Awakening From the Meaning Crisis by John Vervaeke, Ep. 33—The Spirituality of RR: Wonder/Awe/Mystery/Sacredness (Summary & Notes)
“Awe pushes you towards an opening, an ongoing accommodation. A sense of the inexhaustibleness — the combinatorially explosive nature — of reality, and the ongoing, evolving, and adaptability of your relevance realization to that explosive potential of reality itself.”
(In case you missed it: Summary & Notes for Ep. 32: https://markmulvey.medium.com/awakening-from-the-meaning-crisis-by-john-vervaeke-ep-32-e38bcd7214f8)
Ep. 33 — Awakening from the Meaning Crisis — The Spirituality of RR: Wonder/Awe/Mystery/Sacredness [59:44] https://youtu.be/_zkLevmQe90
- This whole “being” mode of RR (remember, the other side is the “having” mode) is a fundamental framing — but remember, we are inside this framing not on the outside looking at it — and is pre-conceptual. It’s also pre-propositional.
- “If what we mean by belief is the assertion of propositions and the implications, then relevance realization is taking place at a level fundamentally deeper than the level of belief.”
- This fundamental framing of RR is also pre-inferential, and pre-communication — you can’t learn it from other people because learning pre-supposes it.
- It’s also pre-experiential, i.e. in your meaningfully structured experience, your level of common sense obviousness is a result of it.
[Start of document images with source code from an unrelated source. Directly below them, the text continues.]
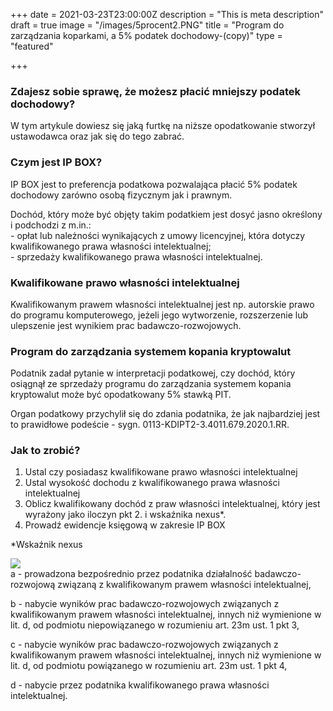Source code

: +++
date = 2021-03-23T23:00:00Z
description = "This is meta description"
draft = true
image = "/images/5procent2.PNG"
title = "Program do zarządzania koparkami, a 5% podatek dochodowy-(copy)"
type = "featured"

+++
### Zdajesz sobie sprawę, że możesz płacić mniejszy podatek dochodowy?

W tym artykule dowiesz się jaką furtkę na niższe opodatkowanie stworzył ustawodawca oraz jak się do tego zabrać. 

### Czym jest IP BOX?

IP BOX jest to preferencja podatkowa pozwalająca płacić 5% podatek dochodowy zarówno osobą fizycznym jak i prawnym.

Dochód, który może być objęty takim podatkiem jest dosyć jasno określony i podchodzi z m.in.:  
\- opłat lub należności wynikających z umowy licencyjnej, która dotyczy kwalifikowanego prawa własności intelektualnej;  
\- sprzedaży kwalifikowanego prawa własności intelektualnej.

### Kwalifikowane prawo własności intelektualnej

Kwalifikowanym prawem własności intelektualnej jest np. autorskie prawo do programu komputerowego, jeżeli jego wytworzenie, rozszerzenie lub ulepszenie jest wynikiem prac badawczo-rozwojowych.

### Program do zarządzania systemem kopania kryptowalut

Podatnik zadał pytanie w interpretacji podatkowej, czy dochód, który osiągnął ze sprzedaży programu do zarządzania systemem kopania kryptowalut może być opodatkowany 5% stawką PIT.

Organ podatkowy przychylił się do zdania podatnika, że jak najbardziej jest to prawidłowe podeście - sygn. 0113-KDIPT2-3.4011.679.2020.1.RR.

### Jak to zrobić?

1. Ustal czy posiadasz kwalifikowane prawo własności intelektualnej
2. Ustal wysokość dochodu z kwalifikowanego prawa własności intelektualnej
3. Oblicz kwalifikowany dochód z praw własności intelektualnej, który jest wyrażony jako iloczyn pkt 2. i wskaźnika nexus*.
4. Prowadź ewidencje księgową w zakresie IP BOX

    

\*Wskaźnik nexus

![](/images/nexus.PNG)  
a - prowadzona bezpośrednio przez podatnika działalność badawczo-rozwojową związaną z kwalifikowanym prawem własności intelektualnej,

b - nabycie wyników prac badawczo-rozwojowych związanych z kwalifikowanym prawem własności intelektualnej, innych niż wymienione w lit. d, od podmiotu niepowiązanego w rozumieniu art. 23m ust. 1 pkt 3,

c - nabycie wyników prac badawczo-rozwojowych związanych z kwalifikowanym prawem własności intelektualnej, innych niż wymienione w lit. d, od podmiotu powiązanego w rozumieniu art. 23m ust. 1 pkt 4,

d - nabycie przez podatnika kwalifikowanego prawa własności intelektualnej.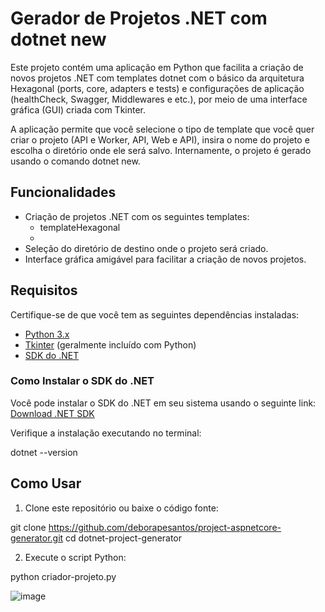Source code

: # Gerador de Projetos .NET com dotnet new

Este projeto contém uma aplicação em Python que facilita a criação de novos projetos .NET com templates dotnet com o básico da arquitetura Hexagonal (ports, core, adapters e tests) e configurações de aplicação (healthCheck, Swagger, Middlewares e etc.), por meio de uma interface gráfica (GUI) criada com Tkinter. 

A aplicação permite que você selecione o tipo de template que você quer criar o projeto (API e Worker, API, Web e API), insira o nome do projeto e escolha o diretório onde ele será salvo. Internamente, o projeto é gerado usando o comando dotnet new.

## Funcionalidades

- Criação de projetos .NET com os seguintes templates:
  - templateHexagonal
  - 
- Seleção do diretório de destino onde o projeto será criado.
- Interface gráfica amigável para facilitar a criação de novos projetos.

## Requisitos

Certifique-se de que você tem as seguintes dependências instaladas:

- [Python 3.x](https://www.python.org/downloads/)
- [Tkinter](https://docs.python.org/3/library/tkinter.html) (geralmente incluído com Python)
- [SDK do .NET](https://dotnet.microsoft.com/download)

### Como Instalar o SDK do .NET

Você pode instalar o SDK do .NET em seu sistema usando o seguinte link:  
[Download .NET SDK](https://dotnet.microsoft.com/en-us/download/dotnet)

Verifique a instalação executando no terminal:

dotnet --version

## Como Usar

1. Clone este repositório ou baixe o código fonte:

 git clone https://github.com/deborapesantos/project-aspnetcore-generator.git
 cd dotnet-project-generator

2. Execute o script Python:

  python criador-projeto.py

![image](https://github.com/user-attachments/assets/f229536a-7c80-4de6-885e-8e573eb83fea)



 
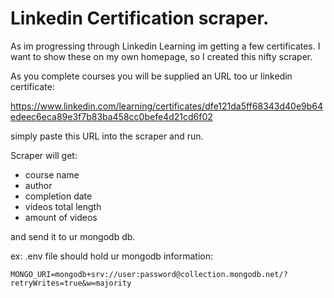 # Linkedin Certification scraper.

As im progressing through Linkedin Learning im getting a few certificates. I want to show these on my own homepage, so I created this nifty scraper.

As you complete courses you will be supplied an URL too ur linkedin certificate:

https://www.linkedin.com/learning/certificates/dfe121da5ff68343d40e9b64edeec6eca89e3f7b83ba458cc0befe4d21cd6f02

simply paste this URL into the scraper and run.

Scraper will get: 
- course name
- author
- completion date
- videos total length
- amount of videos

and send it to ur mongodb db. 



ex: .env file should hold ur mongodb information:

`MONGO_URI=mongodb+srv://user:password@collection.mongodb.net/?retryWrites=true&w=majority`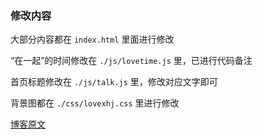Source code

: ### 修改内容

大部分内容都在 `index.html` 里面进行修改

“在一起”的时间修改在 `./js/lovetime.js` 里，已进行代码备注

首页标题修改在 `./js/talk.js` 里，修改对应文字即可

背景图都在 `./css/lovexhj.css` 里进行修改

[博客原文](https://blog.n0ts.cn/1126.html)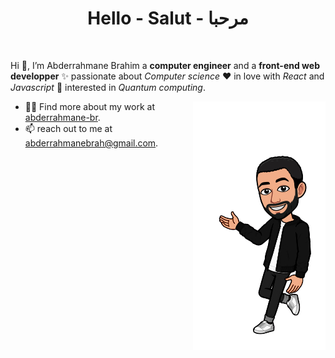 <h1 align="center">Hello - Salut - مرحبا</h1>
<br />

Hi 👋, I’m Abderrahmane Brahim a **computer engineer** and a **front-end web developper** ✨ passionate about *Computer science* ❤️ in love with *React* and *Javascript* 👀 interested in *Quantum computing*.

<img src="./avatar-wall-right-cropped.png" align="right" />

- 👨‍💻 Find more about my work at [abderrahmane-br](https://abderrahmane-br.github.io/).
- 📫 reach out to me at abderrahmanebrah@gmail.com.

<!---
Abderrahmane-Br/Abderrahmane-Br is a ✨ special ✨ repository because its `README.md` (this file) appears on your GitHub profile.
You can click the Preview link to take a look at your changes.
---> 
 
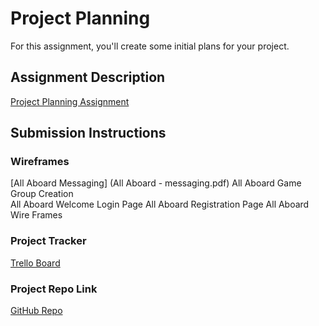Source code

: # Project Planning
For this assignment, you'll create some initial plans for your project.

## Assignment Description
[Project Planning Assignment](https://education.launchcode.org/liftoff/modules/assignments/project-planning)

## Submission Instructions

### Wireframes
[All Aboard Messaging] (All Aboard - messaging.pdf)
All Aboard Game Group Creation  
All Aboard Welcome Login Page
All Aboard Registration Page
All Aboard Wire Frames 

### Project Tracker

[Trello Board](https://trello.com/b/B2bqXDvB/all-aboard)
### Project Repo Link
[GitHub Repo](https://github.com/LaunchCodeLiftoffProjects/All-Aboard)
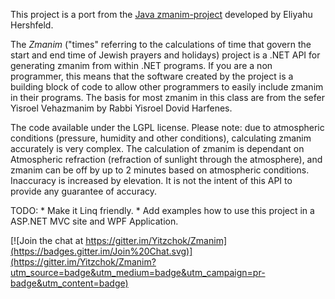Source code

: This project is a port from the [Java zmanim-project](http://www.kosherjava.com/zmanim-project/) developed by Eliyahu Hershfeld.

The _Zmanim_ ("times" referring to the calculations of time that govern the start and end time of Jewish prayers and holidays)
project is a .NET API for generating zmanim from within .NET programs.
If you are a non programmer, this means that the software created by the project is a building block of code to allow other programmers to easily include zmanim in their programs.
The basis for most zmanim in this class are from the sefer Yisroel Vehazmanim by Rabbi Yisroel Dovid Harfenes.

The code available under the LGPL license.
Please note: due to atmospheric conditions (pressure, humidity and other conditions), calculating zmanim accurately is very complex.
The calculation of zmanim is dependant on Atmospheric refraction (refraction of sunlight through the atmosphere), and zmanim can be off by up to 2 minutes based on atmospheric conditions.
Inaccuracy is increased by elevation. It is not the intent of this API to provide any guarantee of accuracy.


TODO:
    * Make it Linq friendly.
    * Add examples how to use this project in a ASP.NET MVC site and WPF Application.

[![Join the chat at https://gitter.im/Yitzchok/Zmanim](https://badges.gitter.im/Join%20Chat.svg)](https://gitter.im/Yitzchok/Zmanim?utm_source=badge&utm_medium=badge&utm_campaign=pr-badge&utm_content=badge)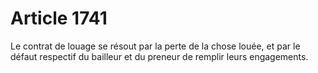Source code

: # Article 1741

Le contrat de louage se résout par la perte de la chose louée, et par le défaut respectif du bailleur et du preneur de remplir leurs engagements.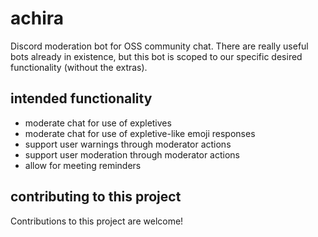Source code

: # achira
Discord moderation bot for OSS community chat. There are really useful bots already in existence, but this bot is scoped to our specific desired functionality (without the extras). 

## intended functionality

- moderate chat for use of expletives
- moderate chat for use of expletive-like emoji responses
- support user warnings through moderator actions
- support user moderation through moderator actions
- allow for meeting reminders


## contributing to this project
Contributions to this project are welcome!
That world of obvious understanding is generated out of RR being coupled to the environment.
- It’s also pre-egoic because your agency + the arena relationship in which you have a narratively structured, reliably accurate ego co-emerge out of RR.
- It’s also pre-normative, in the sense that it’s your primordial normativity. “Before you can assess truth, things have to be meaningful to you. Before you can assess beauty, they have to be aspectualized for you. Before you can assess goodness, you have to have agency and arena. This makes possible your normative judgments as to what’s true, what is good, and what is beautiful.”
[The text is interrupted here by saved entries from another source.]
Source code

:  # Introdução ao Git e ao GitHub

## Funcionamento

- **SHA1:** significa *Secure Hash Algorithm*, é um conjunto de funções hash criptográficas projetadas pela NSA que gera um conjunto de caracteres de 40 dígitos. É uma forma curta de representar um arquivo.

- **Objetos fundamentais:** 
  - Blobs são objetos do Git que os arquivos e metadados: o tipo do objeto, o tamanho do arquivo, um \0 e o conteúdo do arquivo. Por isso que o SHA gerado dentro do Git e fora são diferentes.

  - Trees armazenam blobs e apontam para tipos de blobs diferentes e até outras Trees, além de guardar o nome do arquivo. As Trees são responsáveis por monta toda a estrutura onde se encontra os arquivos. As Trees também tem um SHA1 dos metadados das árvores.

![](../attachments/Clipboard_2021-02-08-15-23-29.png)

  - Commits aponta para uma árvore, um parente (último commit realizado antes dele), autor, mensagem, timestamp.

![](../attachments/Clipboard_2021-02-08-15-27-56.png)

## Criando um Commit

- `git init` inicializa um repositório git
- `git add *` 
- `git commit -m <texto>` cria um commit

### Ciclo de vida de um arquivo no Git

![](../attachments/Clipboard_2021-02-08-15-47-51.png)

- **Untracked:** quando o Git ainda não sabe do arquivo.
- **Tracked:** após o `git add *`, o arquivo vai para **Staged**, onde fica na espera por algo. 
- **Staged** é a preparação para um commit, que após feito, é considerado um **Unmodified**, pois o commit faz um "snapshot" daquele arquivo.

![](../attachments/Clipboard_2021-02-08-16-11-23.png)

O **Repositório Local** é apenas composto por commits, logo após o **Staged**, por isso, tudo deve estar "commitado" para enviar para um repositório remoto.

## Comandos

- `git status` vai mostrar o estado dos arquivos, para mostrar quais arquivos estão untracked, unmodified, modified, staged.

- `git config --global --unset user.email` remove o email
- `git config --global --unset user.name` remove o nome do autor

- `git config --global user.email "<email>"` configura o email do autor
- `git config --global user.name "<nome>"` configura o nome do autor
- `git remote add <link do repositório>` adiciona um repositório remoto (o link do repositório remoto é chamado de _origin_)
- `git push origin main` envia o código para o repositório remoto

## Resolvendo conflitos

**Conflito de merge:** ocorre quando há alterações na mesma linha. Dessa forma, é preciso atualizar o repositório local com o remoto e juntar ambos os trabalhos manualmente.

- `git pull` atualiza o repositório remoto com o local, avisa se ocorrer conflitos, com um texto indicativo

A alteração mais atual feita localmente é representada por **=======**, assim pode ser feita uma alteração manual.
- Vervaeke argues that your being and your being connected are one and the same.
- Religio: this is not the word “religion,” but Vervaeke chooses this word to describe half of the RR system deliberately so that association is there. But religio means “to bind together; to connect” So when he refers to religio he’s referring to all of these pre-conceptual, pre-propositional, pre-inferential, pre-communication, pre-experiential, pre-egoic, pre-normative systems and principles in the RR framework.
- “I’m using religio in a spiritual sense, as the sense of a pre-egoic (and ultimately post-egoic) binding that simultaneously grounds the self and its world.”
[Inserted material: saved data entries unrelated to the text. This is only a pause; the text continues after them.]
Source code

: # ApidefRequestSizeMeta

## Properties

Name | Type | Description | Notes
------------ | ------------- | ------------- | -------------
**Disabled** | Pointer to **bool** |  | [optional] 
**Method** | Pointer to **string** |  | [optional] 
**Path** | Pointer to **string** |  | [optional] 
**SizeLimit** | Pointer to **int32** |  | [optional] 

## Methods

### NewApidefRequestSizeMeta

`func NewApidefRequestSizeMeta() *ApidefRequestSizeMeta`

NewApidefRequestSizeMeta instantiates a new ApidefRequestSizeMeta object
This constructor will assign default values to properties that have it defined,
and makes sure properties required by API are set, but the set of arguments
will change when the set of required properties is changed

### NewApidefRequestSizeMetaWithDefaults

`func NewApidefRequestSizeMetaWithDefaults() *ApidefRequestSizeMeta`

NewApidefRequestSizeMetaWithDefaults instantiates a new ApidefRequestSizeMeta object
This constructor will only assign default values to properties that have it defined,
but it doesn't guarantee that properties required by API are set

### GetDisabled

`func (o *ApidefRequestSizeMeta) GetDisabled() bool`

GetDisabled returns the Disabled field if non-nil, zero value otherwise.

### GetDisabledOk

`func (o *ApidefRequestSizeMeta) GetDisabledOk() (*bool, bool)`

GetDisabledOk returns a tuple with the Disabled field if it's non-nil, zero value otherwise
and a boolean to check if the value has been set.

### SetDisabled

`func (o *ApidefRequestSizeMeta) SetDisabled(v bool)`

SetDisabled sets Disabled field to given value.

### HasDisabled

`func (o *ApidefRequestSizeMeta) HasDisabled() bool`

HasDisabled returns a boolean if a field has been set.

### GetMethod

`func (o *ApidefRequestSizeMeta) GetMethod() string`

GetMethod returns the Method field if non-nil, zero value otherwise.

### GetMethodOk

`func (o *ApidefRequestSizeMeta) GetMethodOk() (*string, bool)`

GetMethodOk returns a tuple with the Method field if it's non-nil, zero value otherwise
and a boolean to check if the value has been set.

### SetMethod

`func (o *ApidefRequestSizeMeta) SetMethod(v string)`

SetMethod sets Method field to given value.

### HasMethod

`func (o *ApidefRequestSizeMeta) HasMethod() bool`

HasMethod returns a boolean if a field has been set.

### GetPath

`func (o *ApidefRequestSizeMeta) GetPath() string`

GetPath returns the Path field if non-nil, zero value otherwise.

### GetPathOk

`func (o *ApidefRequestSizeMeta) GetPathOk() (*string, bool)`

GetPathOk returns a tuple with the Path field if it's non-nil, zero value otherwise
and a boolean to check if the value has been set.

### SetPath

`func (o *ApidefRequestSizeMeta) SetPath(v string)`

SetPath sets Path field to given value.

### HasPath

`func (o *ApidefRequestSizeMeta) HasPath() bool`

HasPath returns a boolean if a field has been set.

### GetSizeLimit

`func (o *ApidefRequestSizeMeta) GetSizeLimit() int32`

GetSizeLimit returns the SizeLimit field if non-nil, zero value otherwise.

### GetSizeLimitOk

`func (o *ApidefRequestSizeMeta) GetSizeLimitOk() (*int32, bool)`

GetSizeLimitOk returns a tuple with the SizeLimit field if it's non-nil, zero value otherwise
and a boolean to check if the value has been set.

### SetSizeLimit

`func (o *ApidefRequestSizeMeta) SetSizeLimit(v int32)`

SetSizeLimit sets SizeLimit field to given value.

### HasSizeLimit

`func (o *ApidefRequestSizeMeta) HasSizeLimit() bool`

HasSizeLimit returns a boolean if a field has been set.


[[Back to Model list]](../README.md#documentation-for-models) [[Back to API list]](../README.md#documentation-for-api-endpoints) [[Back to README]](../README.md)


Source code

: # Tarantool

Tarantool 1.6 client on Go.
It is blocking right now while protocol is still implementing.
- A quote by Paul Acosta from his essay “A Secular Wonder” in the book The Joys of Secularism: “The very ordinary fact that things always ‘matter’ in some way or other to us, and that we cannot help but be affected by things as if we were immersed in a sort of bubble of meaningfulness, or better: in an atmosphere of significance and import that we do not create from scratch but are absorbed by. The metaphor of the atmosphere should suggest not only the image of a global container but also that of a rhythm of breathing and of a light refraction to which a living being must attune or adjust herself.” This was written by someone commenting on secularism (!)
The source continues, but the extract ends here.